**Records from a collection:**
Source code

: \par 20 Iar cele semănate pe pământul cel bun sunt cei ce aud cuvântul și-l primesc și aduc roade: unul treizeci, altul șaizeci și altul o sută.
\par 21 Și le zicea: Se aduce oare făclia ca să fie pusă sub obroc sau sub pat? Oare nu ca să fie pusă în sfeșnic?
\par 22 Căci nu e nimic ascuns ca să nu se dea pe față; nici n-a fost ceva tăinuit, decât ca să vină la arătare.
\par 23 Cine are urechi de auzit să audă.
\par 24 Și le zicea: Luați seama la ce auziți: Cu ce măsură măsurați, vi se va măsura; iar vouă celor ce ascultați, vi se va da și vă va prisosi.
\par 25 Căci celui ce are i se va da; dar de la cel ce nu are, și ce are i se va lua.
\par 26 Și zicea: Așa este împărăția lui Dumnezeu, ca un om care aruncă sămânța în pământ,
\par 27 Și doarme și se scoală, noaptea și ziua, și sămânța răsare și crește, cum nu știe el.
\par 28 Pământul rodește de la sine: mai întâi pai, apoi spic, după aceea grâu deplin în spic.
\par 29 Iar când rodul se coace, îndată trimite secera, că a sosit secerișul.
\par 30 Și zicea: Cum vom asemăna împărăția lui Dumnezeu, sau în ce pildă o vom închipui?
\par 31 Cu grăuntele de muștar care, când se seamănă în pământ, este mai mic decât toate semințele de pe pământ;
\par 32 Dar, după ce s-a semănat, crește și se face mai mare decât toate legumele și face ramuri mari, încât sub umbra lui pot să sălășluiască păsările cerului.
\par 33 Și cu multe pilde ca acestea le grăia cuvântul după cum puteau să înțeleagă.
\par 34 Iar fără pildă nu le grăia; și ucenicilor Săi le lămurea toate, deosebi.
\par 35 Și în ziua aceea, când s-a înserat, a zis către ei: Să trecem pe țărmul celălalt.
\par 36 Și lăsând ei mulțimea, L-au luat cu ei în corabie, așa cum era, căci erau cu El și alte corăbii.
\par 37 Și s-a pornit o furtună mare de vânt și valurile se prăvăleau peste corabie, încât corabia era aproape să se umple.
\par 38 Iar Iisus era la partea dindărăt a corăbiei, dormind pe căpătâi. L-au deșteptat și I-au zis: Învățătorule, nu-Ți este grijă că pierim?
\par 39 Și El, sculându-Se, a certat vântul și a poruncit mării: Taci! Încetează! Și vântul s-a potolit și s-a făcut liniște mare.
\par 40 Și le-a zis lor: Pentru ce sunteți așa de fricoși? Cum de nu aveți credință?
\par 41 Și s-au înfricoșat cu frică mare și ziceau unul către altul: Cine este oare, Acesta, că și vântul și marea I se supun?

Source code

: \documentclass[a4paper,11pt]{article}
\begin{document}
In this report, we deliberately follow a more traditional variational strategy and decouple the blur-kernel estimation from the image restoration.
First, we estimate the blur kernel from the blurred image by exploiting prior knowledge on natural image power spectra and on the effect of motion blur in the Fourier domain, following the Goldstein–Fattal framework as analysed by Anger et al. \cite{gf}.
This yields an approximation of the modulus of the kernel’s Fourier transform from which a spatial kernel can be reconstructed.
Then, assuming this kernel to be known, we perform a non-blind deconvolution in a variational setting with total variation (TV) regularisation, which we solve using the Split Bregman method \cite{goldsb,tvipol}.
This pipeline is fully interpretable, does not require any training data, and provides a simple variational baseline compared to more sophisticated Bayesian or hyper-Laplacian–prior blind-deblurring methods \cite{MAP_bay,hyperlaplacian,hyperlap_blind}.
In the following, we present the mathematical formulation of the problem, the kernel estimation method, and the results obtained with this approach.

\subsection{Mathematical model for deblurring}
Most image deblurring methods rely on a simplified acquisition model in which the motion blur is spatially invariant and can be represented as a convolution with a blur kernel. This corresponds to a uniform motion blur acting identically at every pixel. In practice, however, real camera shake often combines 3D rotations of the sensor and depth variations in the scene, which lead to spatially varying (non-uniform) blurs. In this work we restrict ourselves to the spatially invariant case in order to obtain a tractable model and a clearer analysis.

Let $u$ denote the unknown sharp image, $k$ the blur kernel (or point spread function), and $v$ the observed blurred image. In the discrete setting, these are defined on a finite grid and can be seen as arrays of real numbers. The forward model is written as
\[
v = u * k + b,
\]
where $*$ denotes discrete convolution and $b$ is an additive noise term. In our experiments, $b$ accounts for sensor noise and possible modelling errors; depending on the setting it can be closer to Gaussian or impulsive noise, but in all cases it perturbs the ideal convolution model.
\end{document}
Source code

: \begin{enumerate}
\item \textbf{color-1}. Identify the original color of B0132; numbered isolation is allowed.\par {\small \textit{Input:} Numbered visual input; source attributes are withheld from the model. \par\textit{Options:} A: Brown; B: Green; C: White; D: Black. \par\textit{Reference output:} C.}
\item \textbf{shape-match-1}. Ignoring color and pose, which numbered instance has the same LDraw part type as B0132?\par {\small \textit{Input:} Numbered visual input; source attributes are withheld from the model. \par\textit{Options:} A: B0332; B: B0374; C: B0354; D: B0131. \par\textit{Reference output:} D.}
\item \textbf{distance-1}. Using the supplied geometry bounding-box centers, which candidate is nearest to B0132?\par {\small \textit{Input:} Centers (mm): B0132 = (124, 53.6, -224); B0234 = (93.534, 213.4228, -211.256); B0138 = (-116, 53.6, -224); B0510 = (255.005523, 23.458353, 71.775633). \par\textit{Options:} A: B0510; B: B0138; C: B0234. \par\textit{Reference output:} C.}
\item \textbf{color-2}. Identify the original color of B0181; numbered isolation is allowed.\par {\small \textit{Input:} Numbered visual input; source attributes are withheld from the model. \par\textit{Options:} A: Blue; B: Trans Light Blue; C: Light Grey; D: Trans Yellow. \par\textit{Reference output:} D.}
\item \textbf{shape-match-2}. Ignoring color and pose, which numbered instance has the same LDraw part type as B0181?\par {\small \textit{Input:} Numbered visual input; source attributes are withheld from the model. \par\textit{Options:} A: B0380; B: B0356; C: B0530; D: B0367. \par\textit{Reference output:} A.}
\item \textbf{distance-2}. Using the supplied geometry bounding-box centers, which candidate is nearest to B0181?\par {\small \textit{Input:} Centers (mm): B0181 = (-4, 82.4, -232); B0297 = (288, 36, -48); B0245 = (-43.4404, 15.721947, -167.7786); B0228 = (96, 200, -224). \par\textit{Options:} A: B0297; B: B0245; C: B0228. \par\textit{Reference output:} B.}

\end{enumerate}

**WHAT THE TASK ASKS:** Would you output every record above exactly as it stands?

**RESPONSE TO THE TASK:**
Source code

: \par 20 Iar cele semănate pe pământul cel bun sunt cei ce aud cuvântul și-l primesc și aduc roade: unul treizeci, altul șaizeci și altul o sută.
\par 21 Și le zicea: Se aduce oare făclia ca să fie pusă sub obroc sau sub pat? Oare nu ca să fie pusă în sfeșnic?
\par 22 Căci nu e nimic ascuns ca să nu se dea pe față; nici n-a fost ceva tăinuit, decât ca să vină la arătare.
\par 23 Cine are urechi de auzit să audă.
\par 24 Și le zicea: Luați seama la ce auziți: Cu ce măsură măsurați, vi se va măsura; iar vouă celor ce ascultați, vi se va da și vă va prisosi.
\par 25 Căci celui ce are i se va da; dar de la cel ce nu are, și ce are i se va lua.
\par 26 Și zicea: Așa este împărăția lui Dumnezeu, ca un om care aruncă sămânța în pământ,
\par 27 Și doarme și se scoală, noaptea și ziua, și sămânța răsare și crește, cum nu știe el.
\par 28 Pământul rodește de la sine: mai întâi pai, apoi spic, după aceea grâu deplin în spic.
\par 29 Iar când rodul se coace, îndată trimite secera, că a sosit secerișul.
\par 30 Și zicea: Cum vom asemăna împărăția lui Dumnezeu, sau în ce pildă o vom închipui?
\par 31 Cu grăuntele de muștar care, când se seamănă în pământ, este mai mic decât toate semințele de pe pământ;
\par 32 Dar, după ce s-a semănat, crește și se face mai mare decât toate legumele și face ramuri mari, încât sub umbra lui pot să sălășluiască păsările cerului.
\par 33 Și cu multe pilde ca acestea le grăia cuvântul după cum puteau să înțeleagă.
\par 34 Iar fără pildă nu le grăia; și ucenicilor Săi le lămurea toate, deosebi.
\par 35 Și în ziua aceea, când s-a înserat, a zis către ei: Să trecem pe țărmul celălalt.
\par 36 Și lăsând ei mulțimea, L-au luat cu ei în corabie, așa cum era, căci erau cu El și alte corăbii.
\par 37 Și s-a pornit o furtună mare de vânt și valurile se prăvăleau peste corabie, încât corabia era aproape să se umple.
\par 38 Iar Iisus era la partea dindărăt a corăbiei, dormind pe căpătâi. L-au deșteptat și I-au zis: Învățătorule, nu-Ți este grijă că pierim?
\par 39 Și El, sculându-Se, a certat vântul și a poruncit mării: Taci! Încetează! Și vântul s-a potolit și s-a făcut liniște mare.
\par 40 Și le-a zis lor: Pentru ce sunteți așa de fricoși? Cum de nu aveți credință?
\par 41 Și s-au înfricoșat cu frică mare și ziceau unul către altul: Cine este oare, Acesta, că și vântul și marea I se supun?

Source code

: \documentclass[a4paper,11pt]{article}
\begin{document}
In this report, we deliberately follow a more traditional variational strategy and decouple the blur-kernel estimation from the image restoration.
First, we estimate the blur kernel from the blurred image by exploiting prior knowledge on natural image power spectra and on the effect of motion blur in the Fourier domain, following the Goldstein–Fattal framework as analysed by Anger et al. \cite{gf}.
This yields an approximation of the modulus of the kernel’s Fourier transform from which a spatial kernel can be reconstructed.
Then, assuming this kernel to be known, we perform a non-blind deconvolution in a variational setting with total variation (TV) regularisation, which we solve using the Split Bregman method \cite{goldsb,tvipol}.
This pipeline is fully interpretable, does not require any training data, and provides a simple variational baseline compared to more sophisticated Bayesian or hyper-Laplacian–prior blind-deblurring methods \cite{MAP_bay,hyperlaplacian,hyperlap_blind}.
In the following, we present the mathematical formulation of the problem, the kernel estimation method, and the results obtained with this approach.

\subsection{Mathematical model for deblurring}
Most image deblurring methods rely on a simplified acquisition model in which the motion blur is spatially invariant and can be represented as a convolution with a blur kernel. This corresponds to a uniform motion blur acting identically at every pixel. In practice, however, real camera shake often combines 3D rotations of the sensor and depth variations in the scene, which lead to spatially varying (non-uniform) blurs. In this work we restrict ourselves to the spatially invariant case in order to obtain a tractable model and a clearer analysis.

Let $u$ denote the unknown sharp image, $k$ the blur kernel (or point spread function), and $v$ the observed blurred image. In the discrete setting, these are defined on a finite grid and can be seen as arrays of real numbers. The forward model is written as
\[
v = u * k + b,
\]
where $*$ denotes discrete convolution and $b$ is an additive noise term. In our experiments, $b$ accounts for sensor noise and possible modelling errors; depending on the setting it can be closer to Gaussian or impulsive noise, but in all cases it perturbs the ideal convolution model.
\end{document}
Source code

: \begin{enumerate}
\item \textbf{color-1}. Identify the original color of B0132; numbered isolation is allowed.\par {\small \textit{Input:} Numbered visual input; source attributes are withheld from the model. \par\textit{Options:} A: Brown; B: Green; C: White; D: Black. \par\textit{Reference output:} C.}
\item \textbf{shape-match-1}. Ignoring color and pose, which numbered instance has the same LDraw part type as B0132?\par {\small \textit{Input:} Numbered visual input; source attributes are withheld from the model. \par\textit{Options:} A: B0332; B: B0374; C: B0354; D: B0131. \par\textit{Reference output:} D.}
\item \textbf{distance-1}. Using the supplied geometry bounding-box centers, which candidate is nearest to B0132?\par {\small \textit{Input:} Centers (mm): B0132 = (124, 53.6, -224); B0234 = (93.534, 213.4228, -211.256); B0138 = (-116, 53.6, -224); B0510 = (255.005523, 23.458353, 71.775633). \par\textit{Options:} A: B0510; B: B0138; C: B0234. \par\textit{Reference output:} C.}
\item \textbf{color-2}. Identify the original color of B0181; numbered isolation is allowed.\par {\small \textit{Input:} Numbered visual input; source attributes are withheld from the model. \par\textit{Options:} A: Blue; B: Trans Light Blue; C: Light Grey; D: Trans Yellow. \par\textit{Reference output:} D.}
\item \textbf{shape-match-2}. Ignoring color and pose, which numbered instance has the same LDraw part type as B0181?\par {\small \textit{Input:} Numbered visual input; source attributes are withheld from the model. \par\textit{Options:} A: B0380; B: B0356; C: B0530; D: B0367. \par\textit{Reference output:} A.}
\item \textbf{distance-2}. Using the supplied geometry bounding-box centers, which candidate is nearest to B0181?\par {\small \textit{Input:} Centers (mm): B0181 = (-4, 82.4, -232); B0297 = (288, 36, -48); B0245 = (-43.4404, 15.721947, -167.7786); B0228 = (96, 200, -224). \par\textit{Options:} A: B0297; B: B0245; C: B0228. \par\textit{Reference output:} B.}

\end{enumerate}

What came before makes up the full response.